Read a text file in R line by line

Question

I would like to read a text file in R, line by line, using a for loop and with the length of the file. The problem is that it only prints character(0). This is the code:

fileName="up_down.txt"
con=file(fileName,open="r")
line=readLines(con) 
long=length(line)
for (i in 1:long){
    linn=readLines(con,1)
    print(linn)
}
close(con)

The problem is that you read the entire file in (`line=readLines(con)`) and then you continue reading the file inside the loop; at the point, there is nothing left to read. — Brian Diggs, Sep 27 '12 at 18:31
If you are looking for a way to load only one line at a time from a (maybe large) file, than the [currently accepted answer](http://stackoverflow.com/a/12627356/1067114) is not solving your problem. If, instead, you just want to process the content of a file line by line, regardless of how you load it, maybe the question should be better formulated. — Francesco Napolitano, Mar 01 '17 at 13:19

score 160 · Answer 1 · answered Mar 03 '16 at 01:02

160

You should take care with readLines(...) and big files. Reading all lines at memory can be risky. Below is a example of how to read file and process just one line at time:

processFile = function(filepath) {
  con = file(filepath, "r")
  while ( TRUE ) {
    line = readLines(con, n = 1)
    if ( length(line) == 0 ) {
      break
    }
    print(line)
  }

  close(con)
}

Understand the risk of reading a line at memory too. Big files without line breaks can fill your memory too.

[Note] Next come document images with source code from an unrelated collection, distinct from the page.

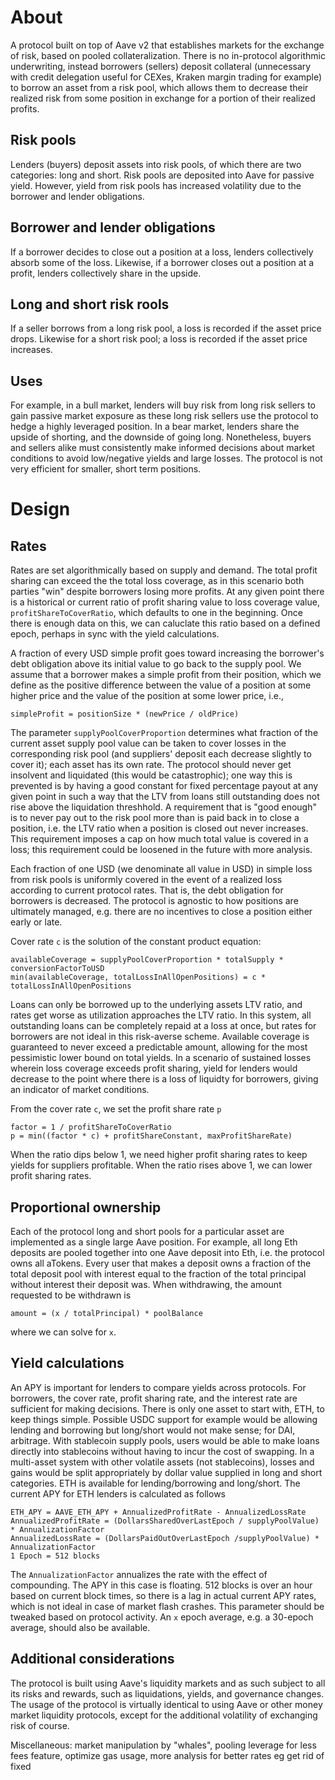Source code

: 
# About
A protocol built on top of Aave v2 that establishes markets for the exchange of risk, based on pooled collateralization. There is no in-protocol algorithmic underwriting, instead borrowers (sellers) deposit collateral (unnecessary with credit delegation useful for CEXes, Kraken margin trading for example) to borrow an asset from a risk pool, which allows them to decrease their realized risk from some position in exchange for a portion of their realized profits.

## Risk pools
Lenders (buyers) deposit assets into risk pools, of which there are two categories: long and short. Risk pools are deposited into Aave for passive yield. However, yield from risk pools has increased volatility due to the borrower and lender obligations.

## Borrower and lender obligations
If a borrower decides to close out a position at a loss, lenders collectively absorb some of the loss. Likewise, if a borrower closes out a position at a profit, lenders collectively share in the upside.

## Long and short risk rools
If a seller borrows from a long risk pool, a loss is recorded if the asset price drops. Likewise for a short risk pool; a loss is recorded if the asset price increases.

## Uses
For example, in a bull market, lenders will buy risk from long risk sellers to gain passive market exposure as these long risk sellers use the protocol to hedge a highly leveraged position. In a bear market, lenders share the upside of shorting, and the downside of going long. Nonetheless, buyers and sellers alike must consistently make informed decisions about market conditions to avoid low/negative yields and large losses. The protocol is not very efficient for smaller, short term positions.

# Design 
## Rates
Rates are set algorithmically based on supply and demand. The total profit sharing can exceed the the total loss coverage, as in this scenario both parties "win" despite borrowers losing more profits. At any given point there is a historical or current ratio of profit sharing value to loss coverage value, `profitShareToCoverRatio`, which defaults to one in the beginning. Once there is enough data on this, we can caluclate this ratio based on a defined epoch, perhaps in sync with the yield calculations.

A fraction of every USD simple profit goes toward increasing the borrower's debt obligation above its initial value to go back to the supply pool. We assume that a borrower makes a simple profit from their position, which we define as the positive difference between the value of a position at some higher price and the value of the position at some lower price, i.e.,

    simpleProfit = positionSize * (newPrice / oldPrice)

The parameter `supplyPoolCoverProportion` determines what fraction of the current asset supply pool value can be taken to cover losses in the corresponding risk pool (and suppliers' deposit each decrease slightly to cover it); each asset has its own rate. The protocol should never get insolvent and liquidated (this would be catastrophic); one way this is prevented is by having a good constant for fixed percentage payout at any given point in such a way that the LTV from loans still outstanding does not rise above the liquidation threshhold. A requirement that is "good enough" is to never pay out to the risk pool more than is paid back in to close a position, i.e. the LTV ratio when a position is closed out never increases. This requirement imposes a cap on how much total value is covered in a loss; this requirement could be loosened in the future with more analysis. 

Each fraction of one USD (we denominate all value in USD) in simple loss from risk pools is uniformly covered in the event of a realized loss according to current protocol rates. That is, the debt obligation for borrowers is decreased. The protocol is agnostic to how positions are ultimately managed, e.g. there are no incentives to close a position either early or late. 

Cover rate `c` is the solution of the constant product equation: 

    availableCoverage = supplyPoolCoverProportion * totalSupply * conversionFactorToUSD
    min(availableCoverage, totalLossInAllOpenPositions) = c * totalLossInAllOpenPositions

Loans can only be borrowed up to the underlying assets LTV ratio, and rates get worse as utilization approaches the LTV ratio. In this system, all outstanding loans can be completely repaid at a loss at once, but rates for borrowers are not ideal in this risk-averse scheme. Available coverage is guaranteed to never exceed a predictable amount, allowing for the most pessimistic lower bound on total yields. In a scenario of sustained losses wherein loss coverage exceeds profit sharing, yield for lenders would decrease to the point where there is a loss of liquidty for borrowers, giving an indicator of market conditions.

From the cover rate `c`, we set the profit share rate `p`

    factor = 1 / profitShareToCoverRatio
    p = min((factor * c) + profitShareConstant, maxProfitShareRate)

When the ratio dips below 1, we need higher profit sharing rates to keep yields for suppliers profitable. When the ratio rises above 1, we can lower profit sharing rates.

## Proportional ownership
Each of the protocol long and short pools for a particular asset are implemented as a single large Aave position. For example, all long Eth deposits are pooled together into one Aave deposit into Eth, i.e. the protocol owns all aTokens. Every user that makes a deposit owns a fraction of the total deposit pool with interest equal to the fraction of the total principal without interest their deposit was. When withdrawing, the amount requested to be withdrawn is 

    amount = (x / totalPrincipal) * poolBalance

where we can solve for `x`.

## Yield calculations
An APY is important for lenders to compare yields across protocols. For borrowers, the cover rate, profit sharing rate, and the interest rate are sufficient for making decisions. There is only one asset to start with, ETH, to keep things simple. Possible USDC support for example would be allowing lending and borrowing but long/short would not make sense; for DAI, arbitrage. With stablecoin supply pools, users would be able to make loans directly into stablecoins without having to incur the cost of swapping. In a multi-asset system with other volatile assets (not stablecoins), losses and gains would be split appropriately by dollar value supplied in long and short categories. ETH is available for lending/borrowing and long/short. The current APY for ETH lenders is calculated as follows

    ETH_APY = AAVE_ETH_APY + AnnualizedProfitRate - AnnualizedLossRate 
    AnnualizedProfitRate = (DollarsSharedOverLastEpoch / supplyPoolValue) * AnnualizationFactor
    AnnualizedLossRate = (DollarsPaidOutOverLastEpoch /supplyPoolValue) * AnnualizationFactor
    1 Epoch = 512 blocks

The `AnnualizationFactor` annualizes the rate with the effect of compounding. The APY in this case is floating. 512 blocks is over an hour based on current block times, so there is a lag in actual current APY rates, which is not ideal in case of market flash crashes. This parameter should be tweaked based on protocol activity. An `x` epoch average, e.g. a 30-epoch average, should also be available.    

## Additional considerations
The protocol is built using Aave's liquidity markets and as such subject to all its risks and rewards, such as liquidations, yields, and governance changes. The usage of the protocol is virtually identical to using Aave or other money market liquidity protocols, except for the additional volatility of exchanging risk of course. 

Miscellaneous: market manipulation by "whales", pooling leverage for less fees feature, optimize gas usage, more analysis for better rates eg get rid of fixed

answered Mar 03 '16 at 01:02

dvd

1,750
2
10
9

13

This should really be the accepted answer, as the others will run into issues with large files. – theduke Sep 07 '16 at 08:45
4

This is suggested to be a right way to parse large file line by line. Other answers read in all lines into the memory, and then loop that object in the memory, which is absolutely different from this. – Nan Zhou Mar 14 '17 at 09:09
6

readLines documentation: **"If the connection is open it is read from its current position."** It's what makes the loop work. – San Nov 24 '18 at 14:45
1

If the file contains empty lines, does it *break* this script? Otherwise excellent solution, kudos! (The others below are mostly worthless, as they read the entire file into memory.) – jena Apr 22 '21 at 14:23
@jena No, empty lines do not break the script. I think that it is because when readLines() reads an empty line, it still returns a character vector, if empty. Hence, the variable line will have length == 1. – jorvaor Jun 02 '21 at 20:00
@theduke With memory growing every year, there are more and more files for which [the originally-accepted answer](https://stackoverflow.com/a/12627356/1048186) makes sense. – Josiah Yoder Jun 10 '21 at 18:19

Dirk Eddelbuettel · Answer 2 · 2021-06-10T18:54:31.183

Just use readLines on your file:

R> res <- readLines(system.file("DESCRIPTION", package="MASS"))
R> length(res)
[1] 27
R> res
 [1] "Package: MASS"                                                                  
 [2] "Priority: recommended"                                                          
 [3] "Version: 7.3-18"                                                                
 [4] "Date: 2012-05-28"                                                               
 [5] "Revision: $Rev: 3167 $"                                                         
 [6] "Depends: R (>= 2.14.0), grDevices, graphics, stats, utils"                      
 [7] "Suggests: lattice, nlme, nnet, survival"                                        
 [8] "Authors@R: c(person(\"Brian\", \"Ripley\", role = c(\"aut\", \"cre\", \"cph\"),"
 [9] "        email = \"ripley@stats.ox.ac.uk\"), person(\"Kurt\", \"Hornik\", role"  
[10] "        = \"trl\", comment = \"partial port ca 1998\"), person(\"Albrecht\","   
[11] "        \"Gebhardt\", role = \"trl\", comment = \"partial port ca 1998\"),"     
[12] "        person(\"David\", \"Firth\", role = \"ctb\"))"                          
[13] "Description: Functions and datasets to support Venables and Ripley,"            
[14] "        'Modern Applied Statistics with S' (4th edition, 2002)."                
[15] "Title: Support Functions and Datasets for Venables and Ripley's MASS"           
[16] "License: GPL-2 | GPL-3"                                                         
[17] "URL: http://www.stats.ox.ac.uk/pub/MASS4/"                                      
[18] "LazyData: yes"                                                                  
[19] "Packaged: 2012-05-28 08:47:38 UTC; ripley"                                      
[20] "Author: Brian Ripley [aut, cre, cph], Kurt Hornik [trl] (partial port"          
[21] "        ca 1998), Albrecht Gebhardt [trl] (partial port ca 1998), David"        
[22] "        Firth [ctb]"                                                            
[23] "Maintainer: Brian Ripley <ripley@stats.ox.ac.uk>"                               
[24] "Repository: CRAN"                                                               
[25] "Date/Publication: 2012-05-28 08:53:03"                                          
[26] "Built: R 2.15.1; x86_64-pc-mingw32; 2012-06-22 14:16:09 UTC; windows"           
[27] "Archs: i386, x64"                                                               
R>

There is an entire manual devoted to this.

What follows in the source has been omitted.